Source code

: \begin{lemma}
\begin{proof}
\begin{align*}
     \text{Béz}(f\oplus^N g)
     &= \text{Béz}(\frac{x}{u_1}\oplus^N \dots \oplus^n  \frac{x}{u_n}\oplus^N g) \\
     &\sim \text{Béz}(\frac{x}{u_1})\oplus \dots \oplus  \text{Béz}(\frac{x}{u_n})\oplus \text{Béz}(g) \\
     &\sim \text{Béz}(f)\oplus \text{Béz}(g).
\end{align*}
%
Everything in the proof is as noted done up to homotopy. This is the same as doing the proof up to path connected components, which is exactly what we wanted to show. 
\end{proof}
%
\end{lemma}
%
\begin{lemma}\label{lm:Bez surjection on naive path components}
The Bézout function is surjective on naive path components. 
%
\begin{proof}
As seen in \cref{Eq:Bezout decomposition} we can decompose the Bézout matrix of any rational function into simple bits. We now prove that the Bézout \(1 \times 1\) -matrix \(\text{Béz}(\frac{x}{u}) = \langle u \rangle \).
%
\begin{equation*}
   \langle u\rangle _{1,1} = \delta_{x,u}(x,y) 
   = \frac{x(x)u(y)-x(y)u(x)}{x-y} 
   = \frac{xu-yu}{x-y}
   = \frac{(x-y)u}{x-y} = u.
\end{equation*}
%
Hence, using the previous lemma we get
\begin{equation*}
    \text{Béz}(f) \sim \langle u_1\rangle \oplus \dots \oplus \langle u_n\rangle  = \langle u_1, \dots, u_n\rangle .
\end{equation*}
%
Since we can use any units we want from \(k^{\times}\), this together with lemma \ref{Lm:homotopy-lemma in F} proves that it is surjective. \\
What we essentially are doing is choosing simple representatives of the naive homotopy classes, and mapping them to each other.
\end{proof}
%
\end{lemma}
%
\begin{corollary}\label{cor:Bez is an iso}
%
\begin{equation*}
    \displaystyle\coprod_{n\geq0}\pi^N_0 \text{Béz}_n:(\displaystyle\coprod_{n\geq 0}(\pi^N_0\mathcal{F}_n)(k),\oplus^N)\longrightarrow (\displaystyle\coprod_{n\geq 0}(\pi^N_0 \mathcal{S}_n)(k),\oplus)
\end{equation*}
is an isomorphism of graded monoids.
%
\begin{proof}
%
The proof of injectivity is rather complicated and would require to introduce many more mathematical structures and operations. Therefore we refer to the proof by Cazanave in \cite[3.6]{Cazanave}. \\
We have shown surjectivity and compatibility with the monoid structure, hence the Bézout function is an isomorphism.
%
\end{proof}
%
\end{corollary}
+---+
■ **Aim of the exercise**: Looking at the records above, say how many of their lines include the word "rangle", with no other words.

■ **Expected answer**: 3